# [TASK GOAL]
Exactly reproduce the entries, dropping any pictures from your copy.

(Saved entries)
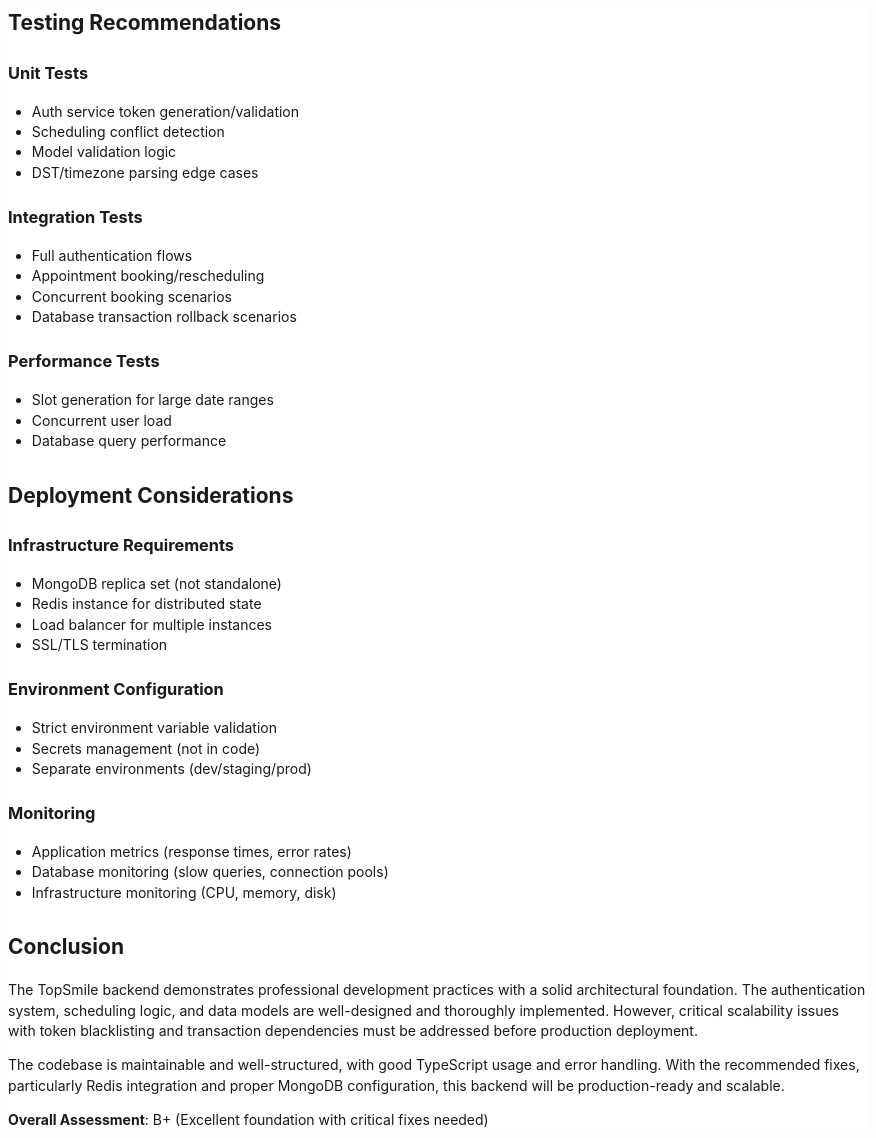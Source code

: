 ## Testing Recommendations

### Unit Tests
- Auth service token generation/validation
- Scheduling conflict detection
- Model validation logic
- DST/timezone parsing edge cases

### Integration Tests
- Full authentication flows
- Appointment booking/rescheduling
- Concurrent booking scenarios
- Database transaction rollback scenarios

### Performance Tests
- Slot generation for large date ranges
- Concurrent user load
- Database query performance

## Deployment Considerations

### Infrastructure Requirements
- MongoDB replica set (not standalone)
- Redis instance for distributed state
- Load balancer for multiple instances
- SSL/TLS termination

### Environment Configuration
- Strict environment variable validation
- Secrets management (not in code)
- Separate environments (dev/staging/prod)

### Monitoring
- Application metrics (response times, error rates)
- Database monitoring (slow queries, connection pools)
- Infrastructure monitoring (CPU, memory, disk)

## Conclusion

The TopSmile backend demonstrates professional development practices with a solid architectural foundation. The authentication system, scheduling logic, and data models are well-designed and thoroughly implemented. However, critical scalability issues with token blacklisting and transaction dependencies must be addressed before production deployment.

The codebase is maintainable and well-structured, with good TypeScript usage and error handling. With the recommended fixes, particularly Redis integration and proper MongoDB configuration, this backend will be production-ready and scalable.

**Overall Assessment**: B+ (Excellent foundation with critical fixes needed)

# [WRITTEN SOLUTION]
Source code

: ## Testing Recommendations

### Unit Tests
- Auth service token generation/validation
- Scheduling conflict detection
- Model validation logic
- DST/timezone parsing edge cases

### Integration Tests
- Full authentication flows
- Appointment booking/rescheduling
- Concurrent booking scenarios
- Database transaction rollback scenarios

### Performance Tests
- Slot generation for large date ranges
- Concurrent user load
- Database query performance

## Deployment Considerations

### Infrastructure Requirements
- MongoDB replica set (not standalone)
- Redis instance for distributed state
- Load balancer for multiple instances
- SSL/TLS termination

### Environment Configuration
- Strict environment variable validation
- Secrets management (not in code)
- Separate environments (dev/staging/prod)

### Monitoring
- Application metrics (response times, error rates)
- Database monitoring (slow queries, connection pools)
- Infrastructure monitoring (CPU, memory, disk)

## Conclusion

The TopSmile backend demonstrates professional development practices with a solid architectural foundation. The authentication system, scheduling logic, and data models are well-designed and thoroughly implemented. However, critical scalability issues with token blacklisting and transaction dependencies must be addressed before production deployment.

The codebase is maintainable and well-structured, with good TypeScript usage and error handling. With the recommended fixes, particularly Redis integration and proper MongoDB configuration, this backend will be production-ready and scalable.

**Overall Assessment**: B+ (Excellent foundation with critical fixes needed)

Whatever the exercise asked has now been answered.